Exercise goal:
Set down every entry exactly as given. Pictures are to be left out.

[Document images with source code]
-*-*-

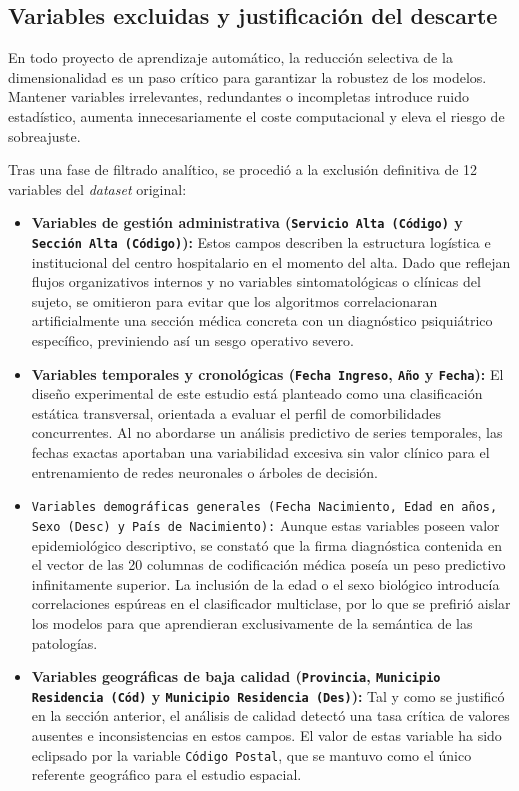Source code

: \documentclass[12pt,a4paper,onecolumn,oneside]{report}
\begin{document}
\subsection{Variables excluidas y justificación del descarte}

En todo proyecto de aprendizaje automático, la reducción selectiva de la dimensionalidad es un paso crítico para garantizar la robustez de los modelos. Mantener variables irrelevantes, redundantes o incompletas introduce ruido estadístico, aumenta innecesariamente el coste computacional y eleva el riesgo de sobreajuste. 

Tras una fase de filtrado analítico, se procedió a la exclusión definitiva de 12 variables del \textit{dataset} original:

\begin{itemize}
    \item \textbf{Variables de gestión administrativa (\texttt{Servicio Alta (Código)} y \texttt{Sección Alta (Código)}):} Estos campos describen la estructura logística e institucional del centro hospitalario en el momento del alta. Dado que reflejan flujos organizativos internos y no variables sintomatológicas o clínicas del sujeto, se omitieron para evitar que los algoritmos correlacionaran artificialmente una sección médica concreta con un diagnóstico psiquiátrico específico, previniendo así un sesgo operativo severo.
    
    \item \textbf{Variables temporales y cronológicas (\texttt{Fecha Ingreso}, \texttt{Año} y \texttt{Fecha}):} El diseño experimental de este estudio está planteado como una clasificación estática transversal, orientada a evaluar el perfil de comorbilidades concurrentes. Al no abordarse un análisis predictivo de series temporales, las fechas exactas aportaban una variabilidad excesiva sin valor clínico para el entrenamiento de redes neuronales o árboles de decisión.
    
    \item \texttt{Variables demográficas generales (\texttt{Fecha Nacimiento}, \texttt{Edad en años}, \texttt{Sexo (Desc)} y \texttt{País de Nacimiento}):} Aunque estas variables poseen valor epidemiológico descriptivo, se constató que la firma diagnóstica contenida en el vector de las 20 columnas de codificación médica poseía un peso predictivo infinitamente superior. La inclusión de la edad o el sexo biológico introducía correlaciones espúreas en el clasificador multiclase, por lo que se prefirió aislar los modelos para que aprendieran exclusivamente de la semántica de las patologías.
    
    \item \textbf{Variables geográficas de baja calidad (\texttt{Provincia}, \texttt{Municipio Residencia (Cód)} y \texttt{Municipio Residencia (Des)}):} Tal y como se justificó en la sección anterior, el análisis de calidad detectó una tasa crítica de valores ausentes e inconsistencias en estos campos. El valor de estas variable ha sido eclipsado por la variable \texttt{Código Postal}, que se mantuvo como el único referente geográfico para el estudio espacial.
\end{itemize}
\end{document}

-*-*-

Written solution:
Source code

: \documentclass[12pt,a4paper,onecolumn,oneside]{report}
\begin{document}
\subsection{Variables excluidas y justificación del descarte}

En todo proyecto de aprendizaje automático, la reducción selectiva de la dimensionalidad es un paso crítico para garantizar la robustez de los modelos. Mantener variables irrelevantes, redundantes o incompletas introduce ruido estadístico, aumenta innecesariamente el coste computacional y eleva el riesgo de sobreajuste. 

Tras una fase de filtrado analítico, se procedió a la exclusión definitiva de 12 variables del \textit{dataset} original:

\begin{itemize}
    \item \textbf{Variables de gestión administrativa (\texttt{Servicio Alta (Código)} y \texttt{Sección Alta (Código)}):} Estos campos describen la estructura logística e institucional del centro hospitalario en el momento del alta. Dado que reflejan flujos organizativos internos y no variables sintomatológicas o clínicas del sujeto, se omitieron para evitar que los algoritmos correlacionaran artificialmente una sección médica concreta con un diagnóstico psiquiátrico específico, previniendo así un sesgo operativo severo.
    
    \item \textbf{Variables temporales y cronológicas (\texttt{Fecha Ingreso}, \texttt{Año} y \texttt{Fecha}):} El diseño experimental de este estudio está planteado como una clasificación estática transversal, orientada a evaluar el perfil de comorbilidades concurrentes. Al no abordarse un análisis predictivo de series temporales, las fechas exactas aportaban una variabilidad excesiva sin valor clínico para el entrenamiento de redes neuronales o árboles de decisión.
    
    \item \texttt{Variables demográficas generales (\texttt{Fecha Nacimiento}, \texttt{Edad en años}, \texttt{Sexo (Desc)} y \texttt{País de Nacimiento}):} Aunque estas variables poseen valor epidemiológico descriptivo, se constató que la firma diagnóstica contenida en el vector de las 20 columnas de codificación médica poseía un peso predictivo infinitamente superior. La inclusión de la edad o el sexo biológico introducía correlaciones espúreas en el clasificador multiclase, por lo que se prefirió aislar los modelos para que aprendieran exclusivamente de la semántica de las patologías.
    
    \item \textbf{Variables geográficas de baja calidad (\texttt{Provincia}, \texttt{Municipio Residencia (Cód)} y \texttt{Municipio Residencia (Des)}):} Tal y como se justificó en la sección anterior, el análisis de calidad detectó una tasa crítica de valores ausentes e inconsistencias en estos campos. El valor de estas variable ha sido eclipsado por la variable \texttt{Código Postal}, que se mantuvo como el único referente geográfico para el estudio espacial.
\end{itemize}
\end{document}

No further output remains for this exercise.